Preschool children don't usually study Picasso, but they do if Terry Barrett is around. A professor of art education at Ohio State University, Columbus, Barrett likes to show tots a print of Picasso's semi-abstract painting Lobster and Cat on the Beach. "What do you see?" he asks. "I see a cat," one kid will say. "No, it's a raccoon," another will argue. Barrett probes, asking them to back up their theories with evidence. Once the class determines that the animals are a cat and a lobster, Barrett asks: "What are they doing?" They're fighting, the kids agree. "Ah," says Barrett. "But who's going to win?" The lobster, says one. "How do you know?" asks Barrett. And the discussion goes on.
Such sophisticated learning can occur even at the pre-K to fourth-grade levels, say arts educators.

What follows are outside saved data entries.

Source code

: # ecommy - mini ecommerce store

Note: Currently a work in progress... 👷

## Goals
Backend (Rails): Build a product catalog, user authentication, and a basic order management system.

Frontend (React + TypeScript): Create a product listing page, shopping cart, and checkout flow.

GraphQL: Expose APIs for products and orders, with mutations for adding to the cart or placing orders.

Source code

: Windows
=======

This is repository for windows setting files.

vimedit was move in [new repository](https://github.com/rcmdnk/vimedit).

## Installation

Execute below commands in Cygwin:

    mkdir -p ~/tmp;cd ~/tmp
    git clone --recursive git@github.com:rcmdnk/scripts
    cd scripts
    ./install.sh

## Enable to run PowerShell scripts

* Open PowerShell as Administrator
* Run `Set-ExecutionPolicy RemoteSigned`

Young children might improvise their own opera based on their favorite fairy tale, perhaps in the context of listening to The Magic Flute, says Mike Blakeslee, associate executive director for programs, MENC: The National Association for Music Education. A third-grade class can make a quilt together, studying the history and techniques of quilt-making and discussing what they have made. "Kids like to talk about art," says Barrett. "They just don't have the chance often enough."
A major obstacle to such learning is that not every educator knows how to implement arts standards. Tom Hatfield, executive director, National Art Education Association, remembers a district in a state that required art, music, and theater on a "regular basis." "Every Christmas," says Hatfield, "the kids colored in Christmas trees, sang Christmas carols, and put on a play about the Three Wise Men. And I had principals tell me that this was their regularly scheduled program in art, music, and theater."

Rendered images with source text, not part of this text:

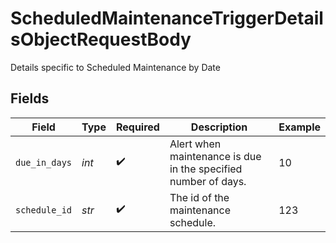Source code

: # ScheduledMaintenanceTriggerDetailsObjectRequestBody

Details specific to Scheduled Maintenance by Date


## Fields

| Field                                                          | Type                                                           | Required                                                       | Description                                                    | Example                                                        |
| -------------------------------------------------------------- | -------------------------------------------------------------- | -------------------------------------------------------------- | -------------------------------------------------------------- | -------------------------------------------------------------- |
| `due_in_days`                                                  | *int*                                                          | :heavy_check_mark:                                             | Alert when maintenance is due in the specified number of days. | 10                                                             |
| `schedule_id`                                                  | *str*                                                          | :heavy_check_mark:                                             | The id of the maintenance schedule.                            | 123                                                            |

It isn't that anyone actively opposes the arts or systematically denies the data linking arts education to better cognitive development and higher SAT and IQ scores. Statements praising arts education have proliferated from the president on down in recent years. "But talk is cheap," says John Mahlmann, executive director, MENC. The problem, he says, lies in values and funding. "People don't think the arts are as important as math and science." Because the arts are undervalued, he says, arts education is rarely assessed and is slighted at budgeting time.
What can parents do to make a difference? Find out what kind of arts education your kids are receiving, and, if it's not enough, ask your school board for more. Some signs that it is enough: a written arts curriculum, with arts textbooks and supplies; art every day, with certified arts specialists visiting once a week; children coming home wanting to make prints and using specialized arts vocabularies.
"They should know the term 'architecture' by second grade," says Laura Chapman, consultant and writer on arts education. "They should know the difference between a sculpture and a statue, which is a sculpture of a person, by fourth grade. They should have color names beyond red and blue, such as blue-green or blue-violet."
Says Nancy Pistone, consultant in arts and education, "The arts are always facing competition with what is perceived as the essentials. It becomes a very localized dilemma of advocacy." In this struggle, says Chapman, "parents have the most leverage."